## [WORK INSTRUCTIONS]
Below are some records; output exactly the lines from the line with "- Automation Best Practices" to the line with "Feel free to", both ends kept, and nothing more.

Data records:
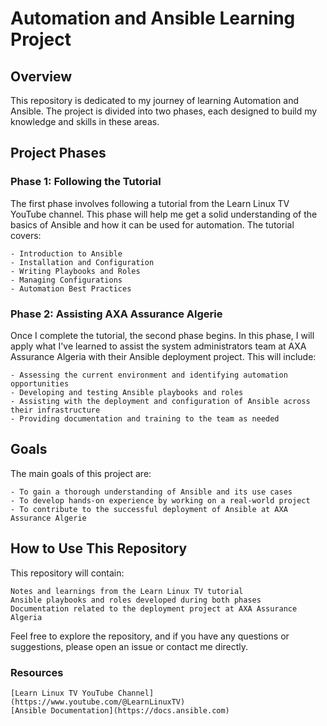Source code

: # Automation and Ansible Learning Project

## Overview

This repository is dedicated to my journey of learning Automation and Ansible. The project is divided into two phases, each designed to build my knowledge and skills in these areas.

## Project Phases
### Phase 1: Following the Tutorial

The first phase involves following a tutorial from the Learn Linux TV YouTube channel. This phase will help me get a solid understanding of the basics of Ansible and how it can be used for automation. The tutorial covers:

    - Introduction to Ansible
    - Installation and Configuration
    - Writing Playbooks and Roles
    - Managing Configurations
    - Automation Best Practices

### Phase 2: Assisting AXA Assurance Algerie

Once I complete the tutorial, the second phase begins. In this phase, I will apply what I've learned to assist the system administrators team at AXA Assurance Algeria with their Ansible deployment project. This will include:

    - Assessing the current environment and identifying automation opportunities
    - Developing and testing Ansible playbooks and roles
    - Assisting with the deployment and configuration of Ansible across their infrastructure
    - Providing documentation and training to the team as needed

## Goals

The main goals of this project are:

    - To gain a thorough understanding of Ansible and its use cases
    - To develop hands-on experience by working on a real-world project
    - To contribute to the successful deployment of Ansible at AXA Assurance Algerie

## How to Use This Repository

This repository will contain:

    Notes and learnings from the Learn Linux TV tutorial
    Ansible playbooks and roles developed during both phases
    Documentation related to the deployment project at AXA Assurance Algeria

Feel free to explore the repository, and if you have any questions or suggestions, please open an issue or contact me directly.
### Resources

    [Learn Linux TV YouTube Channel](https://www.youtube.com/@LearnLinuxTV)
    [Ansible Documentation](https://docs.ansible.com)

## [RESPONSE AREA]
    - Automation Best Practices

### Phase 2: Assisting AXA Assurance Algerie

Once I complete the tutorial, the second phase begins. In this phase, I will apply what I've learned to assist the system administrators team at AXA Assurance Algeria with their Ansible deployment project. This will include:

    - Assessing the current environment and identifying automation opportunities
    - Developing and testing Ansible playbooks and roles
    - Assisting with the deployment and configuration of Ansible across their infrastructure
    - Providing documentation and training to the team as needed

## Goals

The main goals of this project are:

    - To gain a thorough understanding of Ansible and its use cases
    - To develop hands-on experience by working on a real-world project
    - To contribute to the successful deployment of Ansible at AXA Assurance Algerie

## How to Use This Repository

This repository will contain:

    Notes and learnings from the Learn Linux TV tutorial
    Ansible playbooks and roles developed during both phases
    Documentation related to the deployment project at AXA Assurance Algeria

Feel free to explore the repository, and if you have any questions or suggestions, please open an issue or contact me directly.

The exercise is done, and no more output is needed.